§ **WHAT TO DO**:
Copy out, from the data, each line containing the string "cuando".

§ **THE DATA**:
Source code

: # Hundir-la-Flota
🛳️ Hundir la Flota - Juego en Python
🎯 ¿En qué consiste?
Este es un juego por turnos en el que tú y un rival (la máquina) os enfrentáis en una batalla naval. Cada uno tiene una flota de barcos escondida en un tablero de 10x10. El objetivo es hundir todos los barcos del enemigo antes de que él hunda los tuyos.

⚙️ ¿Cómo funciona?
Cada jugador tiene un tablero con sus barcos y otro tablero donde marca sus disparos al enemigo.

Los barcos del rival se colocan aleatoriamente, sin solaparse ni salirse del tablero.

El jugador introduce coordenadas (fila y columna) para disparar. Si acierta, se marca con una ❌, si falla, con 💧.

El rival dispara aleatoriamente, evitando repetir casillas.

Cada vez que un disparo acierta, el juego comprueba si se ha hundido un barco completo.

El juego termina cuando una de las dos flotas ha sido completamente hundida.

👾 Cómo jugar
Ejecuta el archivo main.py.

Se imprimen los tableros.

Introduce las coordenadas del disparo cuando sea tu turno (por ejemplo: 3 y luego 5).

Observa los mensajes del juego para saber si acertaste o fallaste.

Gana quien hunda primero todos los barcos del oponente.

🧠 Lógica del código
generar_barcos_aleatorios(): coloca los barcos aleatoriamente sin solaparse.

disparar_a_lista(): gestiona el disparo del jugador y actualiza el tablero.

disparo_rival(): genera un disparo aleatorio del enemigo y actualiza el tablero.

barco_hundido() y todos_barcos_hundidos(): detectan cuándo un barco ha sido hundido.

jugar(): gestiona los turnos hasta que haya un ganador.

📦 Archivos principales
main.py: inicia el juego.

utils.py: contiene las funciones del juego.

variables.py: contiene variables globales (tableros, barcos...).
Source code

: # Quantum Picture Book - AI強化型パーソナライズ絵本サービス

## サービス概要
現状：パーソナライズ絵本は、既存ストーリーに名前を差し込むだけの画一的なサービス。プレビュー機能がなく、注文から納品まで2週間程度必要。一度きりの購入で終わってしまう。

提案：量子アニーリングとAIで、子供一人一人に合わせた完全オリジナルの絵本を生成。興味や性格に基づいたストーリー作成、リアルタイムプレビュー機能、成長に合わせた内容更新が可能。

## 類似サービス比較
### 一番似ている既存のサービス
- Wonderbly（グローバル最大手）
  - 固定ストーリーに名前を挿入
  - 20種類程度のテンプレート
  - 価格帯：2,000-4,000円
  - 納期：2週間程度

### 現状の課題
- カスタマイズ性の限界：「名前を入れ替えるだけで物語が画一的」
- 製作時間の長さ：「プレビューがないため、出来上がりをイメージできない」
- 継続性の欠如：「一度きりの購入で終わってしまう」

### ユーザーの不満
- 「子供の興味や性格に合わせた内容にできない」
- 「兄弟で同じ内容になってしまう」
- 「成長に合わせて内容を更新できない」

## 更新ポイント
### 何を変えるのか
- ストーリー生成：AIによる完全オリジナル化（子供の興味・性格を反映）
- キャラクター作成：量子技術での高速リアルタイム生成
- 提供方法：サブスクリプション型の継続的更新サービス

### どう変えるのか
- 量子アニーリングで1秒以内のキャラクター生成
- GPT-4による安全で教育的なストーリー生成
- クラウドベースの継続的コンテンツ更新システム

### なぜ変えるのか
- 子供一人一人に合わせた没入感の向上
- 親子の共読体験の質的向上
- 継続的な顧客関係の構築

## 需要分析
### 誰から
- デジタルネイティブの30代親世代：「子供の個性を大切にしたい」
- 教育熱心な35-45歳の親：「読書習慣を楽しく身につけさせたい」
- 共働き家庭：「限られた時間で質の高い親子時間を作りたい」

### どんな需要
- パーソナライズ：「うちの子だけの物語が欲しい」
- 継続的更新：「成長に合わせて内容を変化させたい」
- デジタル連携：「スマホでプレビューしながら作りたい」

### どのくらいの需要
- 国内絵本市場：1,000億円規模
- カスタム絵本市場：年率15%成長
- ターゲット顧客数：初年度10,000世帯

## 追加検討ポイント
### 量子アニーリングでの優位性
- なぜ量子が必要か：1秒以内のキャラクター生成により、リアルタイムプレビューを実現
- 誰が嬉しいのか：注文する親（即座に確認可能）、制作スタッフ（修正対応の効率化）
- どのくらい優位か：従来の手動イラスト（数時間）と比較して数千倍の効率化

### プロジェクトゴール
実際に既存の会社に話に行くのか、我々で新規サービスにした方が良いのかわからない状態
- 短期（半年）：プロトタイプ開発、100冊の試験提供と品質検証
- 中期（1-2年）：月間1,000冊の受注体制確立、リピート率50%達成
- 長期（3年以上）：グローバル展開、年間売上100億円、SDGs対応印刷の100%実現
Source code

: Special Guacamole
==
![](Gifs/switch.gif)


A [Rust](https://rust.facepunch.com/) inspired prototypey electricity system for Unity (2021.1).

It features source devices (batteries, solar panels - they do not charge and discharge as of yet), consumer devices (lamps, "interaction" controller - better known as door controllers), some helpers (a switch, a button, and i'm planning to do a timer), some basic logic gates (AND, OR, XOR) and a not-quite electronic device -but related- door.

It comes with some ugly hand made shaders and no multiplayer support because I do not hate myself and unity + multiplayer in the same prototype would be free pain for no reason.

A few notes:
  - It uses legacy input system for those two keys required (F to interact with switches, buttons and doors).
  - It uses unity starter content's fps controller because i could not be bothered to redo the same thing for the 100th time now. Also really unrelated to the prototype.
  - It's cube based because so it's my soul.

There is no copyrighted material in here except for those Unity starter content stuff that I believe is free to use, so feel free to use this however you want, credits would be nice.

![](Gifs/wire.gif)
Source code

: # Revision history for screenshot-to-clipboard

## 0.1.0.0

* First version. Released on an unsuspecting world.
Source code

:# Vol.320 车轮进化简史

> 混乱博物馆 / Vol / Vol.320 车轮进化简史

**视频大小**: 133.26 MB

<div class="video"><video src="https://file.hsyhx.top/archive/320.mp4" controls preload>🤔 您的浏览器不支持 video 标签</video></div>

§ **ANSWER SECTION**:
El juego termina cuando una de las dos flotas ha sido completamente hundida.
Introduce las coordenadas del disparo cuando sea tu turno (por ejemplo: 3 y luego 5).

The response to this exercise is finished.